Kretzmann: So along those lines, one last question for you. At The Motley Fool, we're investors focused on the long-term. What are some of the main metrics investors should be watching over the next three to five years to gauge the success of 2U?
Paucek: When we IPO'd, we told people we would reach adjusted EBITDA profitability in three to five years, because the early programs are generating profit, and the newer programs don't. It takes time for a newer program to start generating a return. And what's happening at 2U -- one of the reasons more people are getting interested in our company as an investment -- is that the company is getting significantly closer to that period. So this past year [of] 2016 was our first year of being adjusted EBITDA profitable as a company, and that's a couple of years ahead of where we thought it would be at the time of the IPO. So that's kind of a critical metric.
We've also told investors to expect that each program that we bring in can generate somewhere in the ballpark of $16 million of revenue per year when they get to a steady state. And so bringing in more programs, announcing more programs is a key catalyst for our company as an investment. So investors pay a lot of attention to our program announcements and as I mentioned, you'll see some soon.
Kretzmann: Great. Well, we'll leave it at that. Chip Paucek, thank you ...
Paucek: Can I give you my hashtag, though?
Paucek: Our hashtag is #NoBackRow.
Paucek: #NoBackRow. Everybody knows the back row -- the seats closest to the exits.
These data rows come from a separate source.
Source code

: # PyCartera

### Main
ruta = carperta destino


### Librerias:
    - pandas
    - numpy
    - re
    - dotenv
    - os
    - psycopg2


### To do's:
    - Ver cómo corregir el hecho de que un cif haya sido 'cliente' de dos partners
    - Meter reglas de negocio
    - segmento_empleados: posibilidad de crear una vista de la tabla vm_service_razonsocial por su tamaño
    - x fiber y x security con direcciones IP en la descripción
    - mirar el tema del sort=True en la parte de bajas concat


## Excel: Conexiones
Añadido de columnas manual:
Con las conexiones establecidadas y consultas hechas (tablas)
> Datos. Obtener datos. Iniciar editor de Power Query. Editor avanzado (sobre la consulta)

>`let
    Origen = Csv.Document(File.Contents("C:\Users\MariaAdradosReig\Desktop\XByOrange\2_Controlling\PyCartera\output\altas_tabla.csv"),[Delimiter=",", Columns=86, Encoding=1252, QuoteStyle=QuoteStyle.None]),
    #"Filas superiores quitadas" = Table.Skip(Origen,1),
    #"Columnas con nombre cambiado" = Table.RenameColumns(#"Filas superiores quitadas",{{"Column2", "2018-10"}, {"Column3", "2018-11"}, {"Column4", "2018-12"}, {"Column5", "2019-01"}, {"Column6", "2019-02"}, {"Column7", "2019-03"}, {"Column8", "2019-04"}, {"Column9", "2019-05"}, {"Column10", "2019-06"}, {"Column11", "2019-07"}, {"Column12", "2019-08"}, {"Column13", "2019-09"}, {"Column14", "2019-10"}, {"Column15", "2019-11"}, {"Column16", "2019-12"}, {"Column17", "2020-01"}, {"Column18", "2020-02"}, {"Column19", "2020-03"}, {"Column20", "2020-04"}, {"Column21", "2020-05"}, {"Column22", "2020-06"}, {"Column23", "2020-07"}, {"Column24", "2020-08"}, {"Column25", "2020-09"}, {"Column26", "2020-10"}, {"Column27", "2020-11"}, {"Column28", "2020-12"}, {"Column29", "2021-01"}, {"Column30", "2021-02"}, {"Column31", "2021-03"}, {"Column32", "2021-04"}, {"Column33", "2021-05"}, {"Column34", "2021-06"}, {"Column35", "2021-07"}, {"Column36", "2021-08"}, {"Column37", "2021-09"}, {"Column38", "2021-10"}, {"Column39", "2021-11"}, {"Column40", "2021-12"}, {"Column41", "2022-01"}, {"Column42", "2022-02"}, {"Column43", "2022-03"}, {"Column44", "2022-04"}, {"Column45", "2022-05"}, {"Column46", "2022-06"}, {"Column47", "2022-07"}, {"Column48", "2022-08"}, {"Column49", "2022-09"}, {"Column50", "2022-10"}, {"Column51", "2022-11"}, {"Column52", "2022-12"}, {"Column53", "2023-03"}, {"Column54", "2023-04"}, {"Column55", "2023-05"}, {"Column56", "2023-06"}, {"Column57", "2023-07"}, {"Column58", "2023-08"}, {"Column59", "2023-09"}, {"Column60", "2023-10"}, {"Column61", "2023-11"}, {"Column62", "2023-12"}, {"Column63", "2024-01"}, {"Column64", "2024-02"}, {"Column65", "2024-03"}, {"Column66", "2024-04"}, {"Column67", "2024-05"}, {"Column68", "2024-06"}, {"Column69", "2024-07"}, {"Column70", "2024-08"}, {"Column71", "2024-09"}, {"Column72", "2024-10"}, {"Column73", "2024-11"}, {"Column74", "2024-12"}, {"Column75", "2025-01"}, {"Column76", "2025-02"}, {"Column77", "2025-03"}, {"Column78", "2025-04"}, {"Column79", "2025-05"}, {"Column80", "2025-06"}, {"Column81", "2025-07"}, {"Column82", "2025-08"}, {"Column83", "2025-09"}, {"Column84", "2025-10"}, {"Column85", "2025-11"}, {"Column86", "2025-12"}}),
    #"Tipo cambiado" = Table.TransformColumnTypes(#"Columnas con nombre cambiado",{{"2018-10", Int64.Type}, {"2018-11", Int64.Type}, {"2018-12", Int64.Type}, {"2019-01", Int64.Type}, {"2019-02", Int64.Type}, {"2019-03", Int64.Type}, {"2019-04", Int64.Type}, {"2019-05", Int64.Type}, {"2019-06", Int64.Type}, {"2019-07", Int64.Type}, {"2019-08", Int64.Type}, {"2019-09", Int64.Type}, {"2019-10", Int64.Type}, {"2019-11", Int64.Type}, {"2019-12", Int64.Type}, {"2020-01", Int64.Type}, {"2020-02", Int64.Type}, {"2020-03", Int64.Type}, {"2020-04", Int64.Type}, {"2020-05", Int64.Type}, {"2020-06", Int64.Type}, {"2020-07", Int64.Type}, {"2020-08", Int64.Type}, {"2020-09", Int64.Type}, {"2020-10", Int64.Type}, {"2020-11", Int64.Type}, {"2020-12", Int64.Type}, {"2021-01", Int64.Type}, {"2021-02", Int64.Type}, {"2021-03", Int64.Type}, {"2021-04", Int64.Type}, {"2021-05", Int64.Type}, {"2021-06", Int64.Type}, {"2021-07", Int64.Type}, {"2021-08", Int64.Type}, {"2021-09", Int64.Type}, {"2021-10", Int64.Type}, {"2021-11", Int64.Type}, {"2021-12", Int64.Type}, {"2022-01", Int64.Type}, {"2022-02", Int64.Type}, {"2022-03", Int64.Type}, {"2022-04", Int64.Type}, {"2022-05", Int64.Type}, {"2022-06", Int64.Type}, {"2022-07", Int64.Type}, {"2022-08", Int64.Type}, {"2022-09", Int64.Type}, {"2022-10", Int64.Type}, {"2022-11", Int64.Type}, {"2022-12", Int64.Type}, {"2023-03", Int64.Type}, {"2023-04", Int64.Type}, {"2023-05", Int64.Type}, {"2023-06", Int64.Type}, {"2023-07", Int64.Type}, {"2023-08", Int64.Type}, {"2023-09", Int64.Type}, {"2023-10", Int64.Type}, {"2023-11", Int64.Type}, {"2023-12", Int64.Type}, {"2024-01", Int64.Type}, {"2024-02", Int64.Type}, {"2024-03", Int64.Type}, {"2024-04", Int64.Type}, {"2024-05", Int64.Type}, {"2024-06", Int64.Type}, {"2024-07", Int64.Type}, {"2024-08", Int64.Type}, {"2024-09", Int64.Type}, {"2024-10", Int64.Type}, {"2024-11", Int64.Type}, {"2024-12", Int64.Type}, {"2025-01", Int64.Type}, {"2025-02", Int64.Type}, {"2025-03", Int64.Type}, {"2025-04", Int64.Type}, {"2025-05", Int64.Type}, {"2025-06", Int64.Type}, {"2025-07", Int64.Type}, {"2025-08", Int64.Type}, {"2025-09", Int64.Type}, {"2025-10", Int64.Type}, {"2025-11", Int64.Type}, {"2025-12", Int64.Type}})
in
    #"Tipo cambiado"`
What if you could eliminate that back row and bring every student forward? And we think that's what it feels like to be in one of our programs, because when you're in that Brady Bunch format, you're in the front row. You're definitely in the front row. So no back row.
Kretzmann: No back row. We'll leave it at that. Chip Paucek, co-founder and CEO of 2U, thank you so much for taking the time. We really appreciate it, and Fool on!